Am Thu, Dec 07, 2023 at 07:59:38PM +0100 schrieb Lucas Nussbaum:
> On 07/12/23 at 09:58 +0100, Andreas Tille wrote:
> > Hi,
> >
> > by chance I realised that the uploaders table contains some names where
> > names
> > are not stripped:
> >
> > udd=> select '"' || u.name || '"' as name_with_spaces, uploader from
> > uploaders u where name like '% ' or name like ' %' ;
> > name_with_spaces | uploader
> > --------------------------+-------------------------------------------
> > " Mehdi Dogguy" | Mehdi Dogguy <[email protected]>
> > " David Paleino" | David Paleino <[email protected]>
> > " Stéphane Glondu" | Stéphane Glondu <[email protected]>
> > " Stefano Zacchiroli" | Stefano Zacchiroli <[email protected]>
> > " Stefano Zacchiroli" | Stefano Zacchiroli <[email protected]>
> > " Stefano Zacchiroli" | Stefano Zacchiroli <[email protected]>
> > " Stefano Zacchiroli" | Stefano Zacchiroli <[email protected]>
> > " Stefano Zacchiroli" | Stefano Zacchiroli <[email protected]>
> > "Andreas Tille " | Andreas Tille <[email protected]>
> > " LI Daobing" | LI Daobing <[email protected]>
> > " David Paleino" | David Paleino <[email protected]>
> > " Stefano Zacchiroli" | Stefano Zacchiroli <[email protected]>
> > " Nikita V. Youshchenko" | Nikita V. Youshchenko <[email protected]>
> > " Nikita V. Youshchenko" | Nikita V. Youshchenko <[email protected]>
> > " Nikita V. Youshchenko" | Nikita V. Youshchenko <[email protected]>
> > " Nikita V. Youshchenko" | Nikita V. Youshchenko <[email protected]>
> > " Nikita V. Youshchenko" | Nikita V. Youshchenko <[email protected]>
> > "Colin Tuckley " | Colin Tuckley <[email protected]>
> > "Colin Tuckley " | Colin Tuckley <[email protected]>
> > "Colin Tuckley " | Colin Tuckley <[email protected]>
> > (20 rows)
> > ...
> > UPDATE uploaders SET name = trim(name), uploader = trim(name) || ' ' ||
> > email WHERE name like ' %' or name like '% ' ;
> >
>
> Uploaders is refreshed every few hours from archive data, so a one-time
> UPDATE would not help. UDD usually tries to preserve inaccuracies, so
> those might be interesting for QA work.
OK.
> In your case, why don't you use the email address to identify uploaders?

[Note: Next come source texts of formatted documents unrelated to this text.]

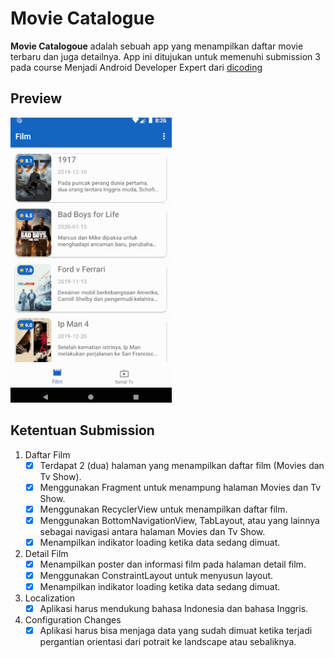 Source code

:# Movie Catalogue
__Movie Catalogoue__ adalah sebuah app yang menampilkan daftar movie terbaru dan juga detailnya. App ini ditujukan untuk memenuhi submission 3 pada course Menjadi Android Developer Expert dari [dicoding](https://www.dicoding.com/academies/14)


## Preview
![Preview App](./screenshots/preview.gif)

## Ketentuan Submission
1. Daftar Film
   - [x] Terdapat 2 (dua) halaman yang menampilkan daftar film (Movies dan Tv Show).
   - [x] Menggunakan Fragment untuk menampung halaman Movies dan Tv Show.
   - [x] Menggunakan RecyclerView untuk menampilkan daftar film.
   - [x] Menggunakan BottomNavigationView, TabLayout, atau yang lainnya sebagai navigasi antara halaman Movies dan Tv Show.
   - [x] Menampilkan indikator loading ketika data sedang dimuat.
2. Detail Film
   - [x] Menampilkan poster dan informasi film pada halaman detail film.
   - [x] Menggunakan ConstraintLayout untuk menyusun layout.
   - [x] Menampilkan indikator loading ketika data sedang dimuat.
3. Localization
   - [x] Aplikasi harus mendukung bahasa Indonesia dan bahasa Inggris.
4. Configuration Changes
   - [x] Aplikasi harus bisa menjaga data yang sudah dimuat ketika terjadi pergantian orientasi dari potrait ke landscape atau sebaliknya.
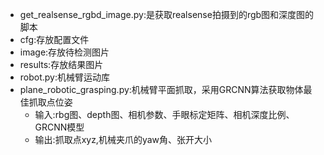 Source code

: - get_realsense_rgbd_image.py:是获取realsense拍摄到的rgb图和深度图的脚本
- cfg:存放配置文件
- image:存放待检测图片
- results:存放结果图片
- robot.py:机械臂运动库
- plane_robotic_grasping.py:机械臂平面抓取，采用GRCNN算法获取物体最佳抓取点位姿
  - 输入:rbg图、depth图、相机参数、手眼标定矩阵、相机深度比例、GRCNN模型
  - 输出:抓取点xyz,机械夹爪的yaw角、张开大小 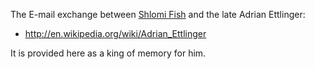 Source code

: The E-mail exchange between [Shlomi Fish](https://www.shlomifish.org/) and the
late Adrian Ettlinger:

- http://en.wikipedia.org/wiki/Adrian_Ettlinger

It is provided here as a king of memory for him.
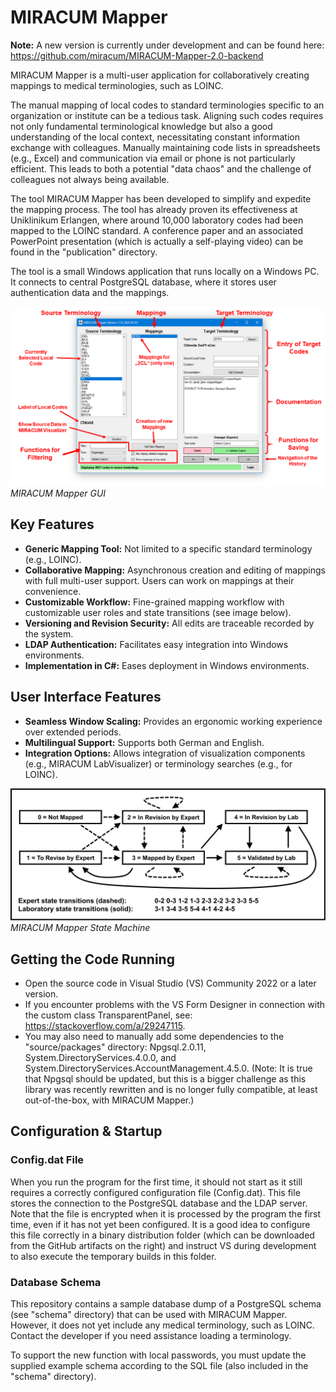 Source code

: # MIRACUM Mapper

**Note:** A new version is currently under development and can be found here: https://github.com/miracum/MIRACUM-Mapper-2.0-backend

MIRACUM Mapper is a multi-user application for collaboratively creating mappings to medical terminologies, such as LOINC.

The manual mapping of local codes to standard terminologies specific to an organization or institute can be a tedious task. Aligning such codes requires not only fundamental terminological knowledge but also a good understanding of the local context, necessitating constant information exchange with colleagues. Manually maintaining code lists in spreadsheets (e.g., Excel) and communication via email or phone is not particularly efficient. This leads to both a potential "data chaos" and the challenge of colleagues not always being available.

The tool MIRACUM Mapper has been developed to simplify and expedite the mapping process. The tool has already proven its effectiveness at Uniklinikum Erlangen, where around 10,000 laboratory codes had been mapped to the LOINC standard. A conference paper and an associated PowerPoint presentation (which is actually a self-playing video) can be found in the "publication" directory.

The tool is a small Windows application that runs locally on a Windows PC. It connects to central PostgreSQL database, where it stores user authentication data and the mappings.

![MIRACUM Mapper GUI](images/MIRACUM-Mapper-GUI.png)
*MIRACUM Mapper GUI*

## Key Features

- **Generic Mapping Tool:** Not limited to a specific standard terminology (e.g., LOINC).
- **Collaborative Mapping:** Asynchronous creation and editing of mappings with full multi-user support. Users can work on mappings at their convenience.
- **Customizable Workflow:** Fine-grained mapping workflow with customizable user roles and state transitions (see image below).
- **Versioning and Revision Security:** All edits are traceable recorded by the system.
- **LDAP Authentication:** Facilitates easy integration into Windows environments.
- **Implementation in C#:** Eases deployment in Windows environments.

## User Interface Features

- **Seamless Window Scaling:** Provides an ergonomic working experience over extended periods.
- **Multilingual Support:** Supports both German and English.
- **Integration Options:** Allows integration of visualization components (e.g., MIRACUM LabVisualizer) or terminology searches (e.g., for LOINC).

![MIRACUM Mapper State Machine](images/MIRACUM-Mapper-State-Machine.png)
*MIRACUM Mapper State Machine*

## Getting the Code Running

- Open the source code in Visual Studio (VS) Community 2022 or a later version.
- If you encounter problems with the VS Form Designer in connection with the custom class TransparentPanel, see: https://stackoverflow.com/a/29247115.
- You may also need to manually add some dependencies to the "source/packages" directory: Npgsql.2.0.11, System.DirectoryServices.4.0.0, and System.DirectoryServices.AccountManagement.4.5.0. (Note: It is true that Npgsql should be updated, but this is a bigger challenge as this library was recently rewritten and is no longer fully compatible, at least out-of-the-box, with MIRACUM Mapper.)

## Configuration & Startup
### Config.dat File

When you run the program for the first time, it should not start as it still requires a correctly configured configuration file (Config.dat). This file stores the connection to the PostgreSQL database and the LDAP server. Note that the file is encrypted when it is processed by the program the first time, even if it has not yet been configured. It is a good idea to configure this file correctly in a binary distribution folder (which can be downloaded from the GitHub artifacts on the right) and instruct VS during development to also execute the temporary builds in this folder.

### Database Schema

This repository contains a sample database dump of a PostgreSQL schema (see "schema" directory) that can be used with MIRACUM Mapper. However, it does not yet include any medical terminology, such as LOINC. Contact the developer if you need assistance loading a terminology.

To support the new function with local passwords, you must update the supplied example schema according to the SQL file (also included in the "schema" directory).
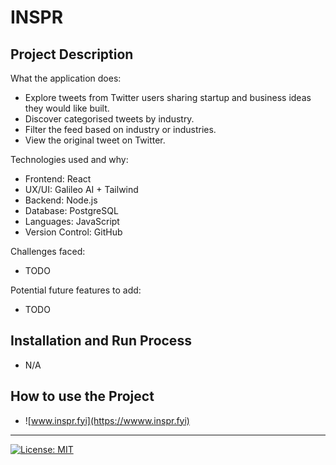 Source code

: # INSPR

## Project Description

What the application does:

- Explore tweets from Twitter users sharing startup and business ideas they would like built.
- Discover categorised tweets by industry.
- Filter the feed based on industry or industries.
- View the original tweet on Twitter.

Technologies used and why:

- Frontend: React
- UX/UI: Galileo AI + Tailwind
- Backend: Node.js
- Database: PostgreSQL
- Languages: JavaScript
- Version Control: GitHub

Challenges faced:

- TODO

Potential future features to add:

- TODO

## Installation and Run Process

- N/A

## How to use the Project

- ![www.inspr.fyi](https://wwww.inspr.fyi)

---

[![License: MIT](https://img.shields.io/badge/License-MIT-A31F34.svg)](https://opensource.org/licenses/MIT)
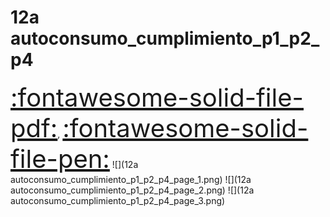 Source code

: # 12a autoconsumo_cumplimiento_p1_p2_p4
<a href="../12a autoconsumo_cumplimiento_p1_p2_p4.pdf" style="font-size: 40px;">   :fontawesome-solid-file-pdf:</a>,
<a href="../12a autoconsumo_cumplimiento_p1_p2_p4.html" style="font-size: 40px;">    :fontawesome-solid-file-pen:</a>
![](12a autoconsumo_cumplimiento_p1_p2_p4_page_1.png)
![](12a autoconsumo_cumplimiento_p1_p2_p4_page_2.png)
![](12a autoconsumo_cumplimiento_p1_p2_p4_page_3.png)

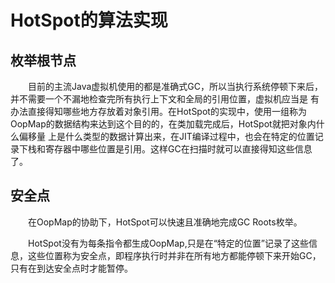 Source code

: # HotSpot的算法实现
## 枚举根节点
&emsp;&emsp;目前的主流Java虚拟机使用的都是准确式GC，所以当执行系统停顿下来后，并不需要一个不漏地检查完所有执行上下文和全局的引用位置，虚拟机应当是
有办法直接得知哪些地方存放着对象引用。在HotSpot的实现中，使用一组称为OopMap的数据结构来达到这个目的的，在类加载完成后，HotSpot就把对象内什么偏移量
上是什么类型的数据计算出来，在JIT编译过程中，也会在特定的位置记录下栈和寄存器中哪些位置是引用。这样GC在扫描时就可以直接得知这些信息了。

## 安全点
&emsp;&emsp;在OopMap的协助下，HotSpot可以快速且准确地完成GC Roots枚举。

&emsp;&emsp;HotSpot没有为每条指令都生成OopMap,只是在“特定的位置”记录了这些信息，这些位置称为安全点，即程序执行时并非在所有地方都能停顿下来开始GC，
只有在到达安全点时才能暂停。

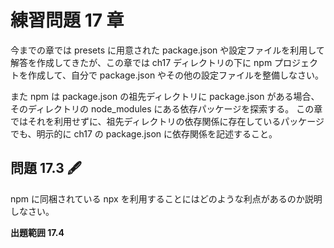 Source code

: # 練習問題 17 章

今までの章では presets に用意された package.json や設定ファイルを利用して解答を作成してきたが、この章では ch17 ディレクトリの下に npm プロジェクトを作成して、自分で package.json やその他の設定ファイルを整備しなさい。

また npm は package.json の祖先ディレクトリに package.json がある場合、そのディレクトリの node_modules にある依存パッケージを探索する。
この章ではそれを利用せずに、祖先ディレクトリの依存関係に存在しているパッケージでも、明示的に ch17 の package.json に依存関係を記述すること。

## 問題 17.3 🖋️

npm に同梱されている npx を利用することにはどのような利点があるのか説明しなさい。

**出題範囲 17.4**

Since this also does not work:
udd=> SELECT count(*), uploader FROM uploaders WHERE name ilike '%tille%' GROUP
BY uploader;
count | uploader
-------+------------------------------------
1 | Andreas Tille <[email protected]>
1 | Andreas Tille <[email protected]>
8785 | Andreas Tille <[email protected]>
(3 Zeilen)
> (possibly combining it with the carnivore data to identify different emails
> belonging to the same person ?)
I could fiddle around with carnivore but that's overkill for thst
purpose and I insist that not stripping blanks from names does not make
any sense, IMHO. (1 Zeile)
BTW: I found
udd=> SELECT count(*), name FROM (SELECT CASE WHEN changed_by_name = '' THEN
maintainer_name ELSE changed_by_name END AS name FROM upload_history) uh WHERE
name ilike '%tille%' group by name;
count | name
-------+---------------
16524 | Andreas Tille
(1 Zeile)
So why do I have 8707 uploads per uploaders but 16524 per upload_history?
Is my assumption wrong that both values should match (modulo some wrongly
spelled names)
Kind regards
Andreas.
--
http://fam-tille.de